I think most of these are either air rifles or match .22 rifles aren't they?


----------



## bigpipesT (Apr 12, 2009)

yea i dont know, but i would think so.


----------



## goldenvalley (Apr 28, 2009)

I am really soory about my ignorance. 
I woudl like to try to shoot wood pidgeons and rabbits in the future, but I am a little unsure if the rifle is powerful enough to do so.
When I purchased the rifle from a gun room, I had my eye on one rifle but when I said that I wanted to shoot magpies and jackdaws as they have been pecking out my lambs eyes he said that I would need another gun, a more powerful rifle as crows are hard to kill. So I just took it that it would also kill rabbits also as I had first told him that I wanted the gun for rabbit shooting. I was just wondering if the rifle was marked with its caliber, I notice now that the rifle is marked with CAL. 177"
So I am assuming that this is it's power so to say.
Iff this si correct, does anyone think that I would be able to shoot rabbits and wood pidgeons with this rifle.
Thanks in advance
Steve


----------



## jtillman (Oct 31, 2005)

OK, you have an air rifle.

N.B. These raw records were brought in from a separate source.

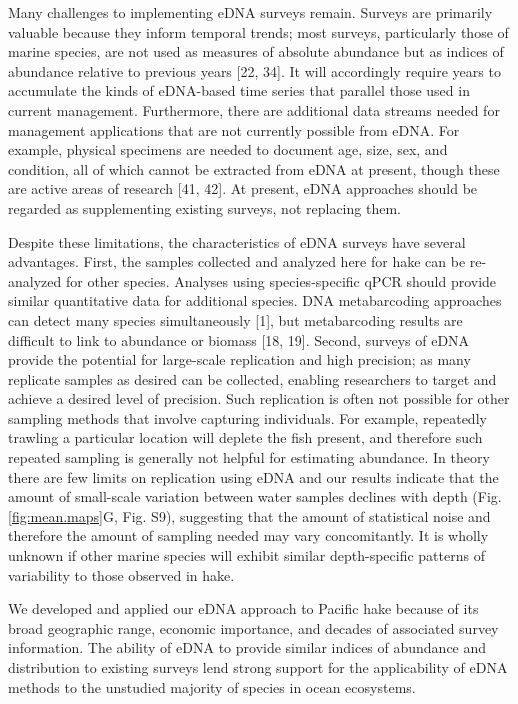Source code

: \documentclass[
]{article}
\begin{document}
Many challenges to implementing eDNA surveys remain. Surveys are
primarily valuable because they inform temporal trends; most surveys,
particularly those of marine species, are not used as measures of
absolute abundance but as indices of abundance relative to previous
years {[}22, 34{]}. It will accordingly require years to accumulate the
kinds of eDNA-based time series that parallel those used in current management.
Furthermore, there are additional data streams needed for management
applications that are not currently possible from eDNA. For example,
physical specimens are needed to document age, size, sex, and condition,
all of which cannot be extracted from eDNA at present, though these are
active areas of research {[}41, 42{]}. At present, eDNA approaches should be
regarded as supplementing existing surveys, not replacing them.

Despite these limitations, the characteristics of eDNA surveys have
several advantages. First, the samples collected and analyzed here for
hake can be re-analyzed for other species. Analyses using
species-specific qPCR should provide similar quantitative data for
additional species. DNA metabarcoding approaches can detect many species simultaneously {[}1{]}, 
but metabarcoding results are difficult to
link to abundance or biomass {[}18, 19{]}. Second, surveys of eDNA provide
the potential for large-scale replication and high precision; as many
replicate samples as desired can be collected, enabling researchers to
target and achieve a desired level of precision. Such replication is often not
possible for other sampling methods that involve capturing individuals.
For example, repeatedly trawling a particular location will deplete the
fish present, and therefore such repeated sampling is generally not helpful for
estimating abundance. In theory there are few limits on replication
using eDNA and our results indicate that the amount of small-scale
variation between water samples declines with depth (Fig.
\ref{fig:mean.maps}G, Fig. S9), suggesting that the amount of
statistical noise and therefore the amount of sampling needed may vary
concomitantly. It is wholly unknown if other marine species will exhibit similar 
depth-specific patterns of variability to those observed in hake. 

We developed and applied our eDNA approach to Pacific hake because of
its broad geographic range, economic importance, and decades of
associated survey information. The ability of eDNA to provide similar
indices of abundance and distribution to existing surveys lend strong
support for the applicability of eDNA methods to the unstudied majority
of species in ocean ecosystems.
\end{document}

If you just do a search for .177 pellets or shooting you'll find plenty of information out there. I have an air rifle that I use for a little pest control around my yard that can shoot both .177 and .22 sized pellets, yours may be able to do the same.

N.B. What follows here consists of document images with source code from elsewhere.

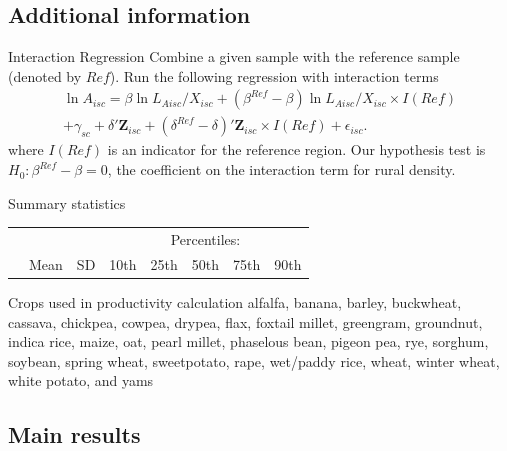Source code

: \documentclass[10pt, xcolor=dvipsnames]{beamer}
\begin{document}
\subsection{Additional information}
\begin{frame}{Interaction Regression}\label{interaction}
Combine a given sample with the reference sample (denoted by $Ref$). Run the following regression with interaction terms
\begin{eqnarray}
    \ln A_{isc} = \beta \ln L_{Aisc}/X_{isc} + (\beta^{Ref} - \beta) \ln L_{Aisc}/X_{isc} \times I(Ref) \\ \nonumber
    + \gamma_{sc} + \delta' \mathbf{Z}_{isc} + (\delta^{Ref} - \delta)'\mathbf{Z}_{isc} \times I(Ref) + \epsilon_{isc}. \label{EQ_interaction}
\end{eqnarray}
where $I(Ref)$ is an indicator for the reference region. Our hypothesis test is $H_0: \beta^{Ref} - \beta = 0$, the coefficient on the interaction term for rural density. 

\hfill \hyperlink{testing}{}
\end{frame}

\begin{frame}{Summary statistics}\label{stats}
{\scriptsize
\begin{tabularx}{\textwidth}{lXXXXXXX}
\midrule
 &      &            & \multicolumn{5}{c}{Percentiles:} \\ \cmidrule{4-8}
 & Mean & SD  & 10th    & 25th    & 50th & 75th & 90th \\
\midrule

\midrule
\end{tabularx}
}

\hfill \hyperlink{data}{}
\end{frame}

\begin{frame}{Crops used in productivity calculation}\label{crops}
alfalfa, banana, barley, buckwheat, cassava, chickpea, cowpea, drypea, flax, foxtail millet, greengram, groundnut, indica rice, maize, oat, pearl millet, phaselous bean, pigeon pea, rye, sorghum, soybean, spring wheat, sweetpotato, rape, wet/paddy rice, wheat, winter wheat, white potato, and yams

\hfill \hyperlink{data}{}
\end{frame}

\subsection{Main results}
\end{document}
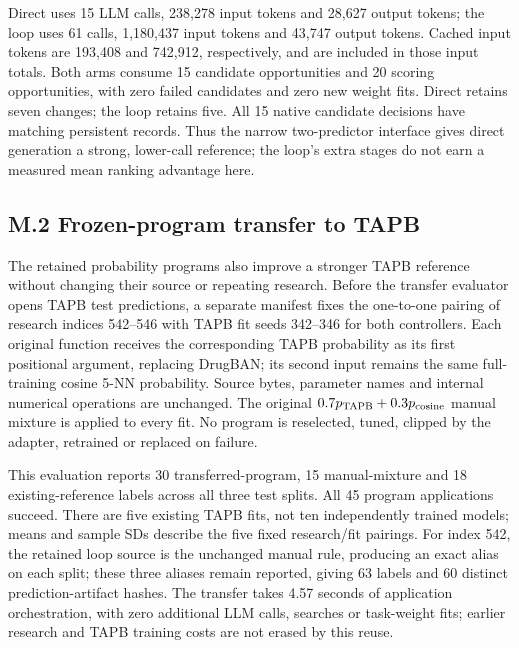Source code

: Direct uses 15 LLM calls, 238,278 input tokens and 28,627 output tokens; the loop uses 61 calls, 1,180,437 input tokens and 43,747 output tokens. Cached input tokens are 193,408 and 742,912, respectively, and are included in those input totals. Both arms consume 15 candidate opportunities and 20 scoring opportunities, with zero failed candidates and zero new weight fits. Direct retains seven changes; the loop retains five. All 15 native candidate decisions have matching persistent records. Thus the narrow two-predictor interface gives direct generation a strong, lower-call reference; the loop's extra stages do not earn a measured mean ranking advantage here.

\subsection*{M.2 Frozen-program transfer to TAPB}
The retained probability programs also improve a stronger TAPB reference without changing their source or repeating research. Before the transfer evaluator opens TAPB test predictions, a separate manifest fixes the one-to-one pairing of research indices 542--546 with TAPB fit seeds 342--346 for both controllers. Each original function receives the corresponding TAPB probability as its first positional argument, replacing DrugBAN; its second input remains the same full-training cosine 5-NN probability. Source bytes, parameter names and internal numerical operations are unchanged. The original $0.7p_{\rm TAPB}+0.3p_{\rm cosine}$ manual mixture is applied to every fit. No program is reselected, tuned, clipped by the adapter, retrained or replaced on failure.

\begin{table}[htbp]

\end{table}

This evaluation reports 30 transferred-program, 15 manual-mixture and 18 existing-reference labels across all three test splits. All 45 program applications succeed. There are five existing TAPB fits, not ten independently trained models; means and sample SDs describe the five fixed research/fit pairings. For index 542, the retained loop source is the unchanged manual rule, producing an exact alias on each split; these three aliases remain reported, giving 63 labels and 60 distinct prediction-artifact hashes. The transfer takes 4.57 seconds of application orchestration, with zero additional LLM calls, searches or task-weight fits; earlier research and TAPB training costs are not erased by this reuse.

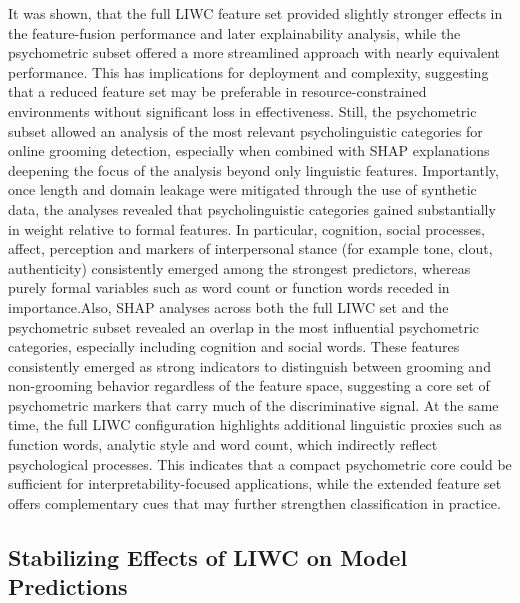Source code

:It was shown, that the full LIWC feature set provided slightly stronger effects in the feature-fusion performance and later explainability analysis, while the psychometric subset offered a more streamlined approach with nearly equivalent performance. This has implications for deployment and complexity, suggesting that a reduced feature set may be preferable in resource-constrained environments without significant loss in effectiveness. Still, the psychometric subset allowed an analysis of the most relevant psycholinguistic categories for online grooming detection, especially when combined with SHAP explanations deepening the focus of the analysis beyond only linguistic features. Importantly, once length and domain leakage were mitigated through the use of synthetic data, the analyses revealed that psycholinguistic categories gained substantially in weight relative to formal features. In particular, cognition, social processes, affect, perception and markers of interpersonal stance (for example tone, clout, authenticity) consistently emerged among the strongest predictors, whereas purely formal variables such as word count or function words receded in importance.Also, SHAP analyses across both the full LIWC set and the psychometric subset revealed an overlap in the most influential psychometric categories, especially including cognition and social words. These features consistently emerged as strong indicators to distinguish between grooming and non-grooming behavior regardless of the feature space, suggesting a core set of psychometric markers that carry much of the discriminative signal. At the same time, the full LIWC configuration highlights additional linguistic proxies such as function words, analytic style and word count, which indirectly reflect psychological processes. This indicates that a compact psychometric core could be sufficient for interpretability-focused applications, while the extended feature set offers complementary cues that may further strengthen classification in practice.

\subsection{Stabilizing Effects of LIWC on Model Predictions}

As to how much power they have: I shot squirrles with mine, but I have been quite close, say 20 meters or less using the .177 pellets I have with good success.

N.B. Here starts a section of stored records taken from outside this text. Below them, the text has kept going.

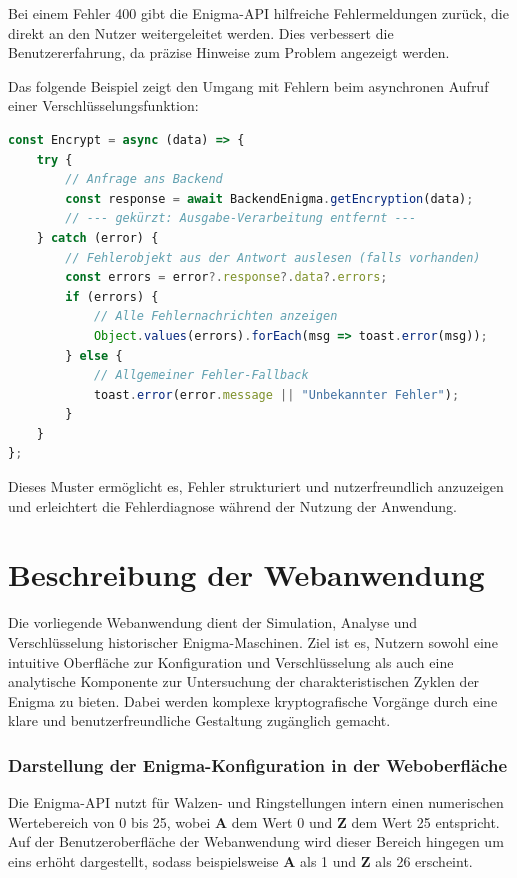 \documentclass[12pt, ngerman, a4paper, numbers=noenddot]{article}
\begin{document}
Bei einem Fehler 400 gibt die Enigma-API hilfreiche Fehlermeldungen zurück, die direkt an den Nutzer weitergeleitet werden. Dies verbessert die Benutzererfahrung, da präzise Hinweise zum Problem angezeigt werden.

Das folgende Beispiel zeigt den Umgang mit Fehlern beim asynchronen Aufruf einer Verschlüsselungsfunktion:

\begin{lstlisting}[language=JavaScript, caption=Fehlerbehandlung mit Toast bei Backend-Anfragen in Vue 3]
const Encrypt = async (data) => {
	try {
		// Anfrage ans Backend
		const response = await BackendEnigma.getEncryption(data);
		// --- gekürzt: Ausgabe-Verarbeitung entfernt ---
	} catch (error) {
		// Fehlerobjekt aus der Antwort auslesen (falls vorhanden)
		const errors = error?.response?.data?.errors;
		if (errors) {
			// Alle Fehlernachrichten anzeigen
			Object.values(errors).forEach(msg => toast.error(msg));
		} else {
			// Allgemeiner Fehler-Fallback
			toast.error(error.message || "Unbekannter Fehler");
		}
	}
};
\end{lstlisting}

Dieses Muster ermöglicht es, Fehler strukturiert und nutzerfreundlich anzuzeigen und erleichtert die Fehlerdiagnose während der Nutzung der Anwendung.


\newpage
\section{Beschreibung der Webanwendung}


Die vorliegende Webanwendung dient der Simulation, Analyse und Verschlüsselung historischer Enigma-Maschinen. Ziel ist es, Nutzern sowohl eine intuitive Oberfläche zur Konfiguration und Verschlüsselung als auch eine analytische Komponente zur Untersuchung der charakteristischen Zyklen der Enigma zu bieten. Dabei werden komplexe kryptografische Vorgänge durch eine klare und benutzerfreundliche Gestaltung zugänglich gemacht.\autocite{enigmawebapp}


\subsubsection*{Darstellung der Enigma-Konfiguration in der Weboberfläche}
Die Enigma-API nutzt für Walzen- und Ringstellungen intern einen numerischen Wertebereich von 0 bis 25, wobei \textbf{A} dem Wert 0 und \textbf{Z} dem Wert 25 entspricht. Auf der Benutzeroberfläche der Webanwendung wird dieser Bereich hingegen um eins erhöht dargestellt, sodass beispielsweise \textbf{A} als 1 und \textbf{Z} als 26 erscheint. 
\end{document}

Best advice I can give you is start shooting and see what happens....just don't shoot your lamb's 

What part of the UK are you from?


----------



## goldenvalley (Apr 28, 2009)

Thanks very much indeed. 
I am now living in Herefordshire, just moved here from Caerphilly in South East Wales and loving it too. 
I really am grateful for you reply, I have been trying to find out what the gun is capable of by viewing videos on youtube, but all the rifles seem much more powerful than mine. The chap in the shop said that rabbits could be shot for the kitchen at 90 meters, and a a complete novice, I kinda took what he said, and believed it too. 
Thanks very much again for your reply, I can see what I am doing wrong now.

Cheers 
Steve


----------



## bigpipesT (Apr 12, 2009)

goldenvalley said:


> I am really soory about my ignorance.
> I woudl like to try to shoot wood pidgeons and rabbits in the future, but I am a little unsure if the rifle is powerful enough to do so.
> When I purchased the rifle from a gun room, I had my eye on one rifle but when I said that I wanted to shoot magpies and jackdaws as they have been pecking out my lambs eyes he said that I would need another gun, a more powerful rifle as crows are hard to kill. So I just took it that it would also kill rabbits also as I had first told him that I wanted the gun for rabbit shooting. I was just wondering if the rifle was marked with its caliber, I notice now that the rifle is marked with CAL. 177"
> So I am assuming that this is it's power so to say.
> ...


hey man that wasint ignorant at all. i just didnt know what caliber it was. pellet guns have made it pretty far in technology. you should be fine. let me or any of us know if ya need help were on every day.


----------



## darkgael (Feb 10, 2006)

What model is it? HW50? HW90? The latter is the more powerful gun, sending a pellet out at 1125 fps. The HW50 is at about 850 fps
A .177 cal pellet at about 1100 fps can be expected to produce about 18 - 20 ft.lbs of muzzle energy. Of course, that depends on the weight of the pellet.
For my tastes, a .22 pellet is a better choice for hunting. The smaller .177 pellet loses its velocity more rapidly than the heavier .22, making it less desirable as range increases. 
As to taking game at 90 meters with a .177.....I suppose so but I'd expect a lot more wounding than clean killing at that distance. The youtube videos tend to focus on the successful shots. 
Pete


----------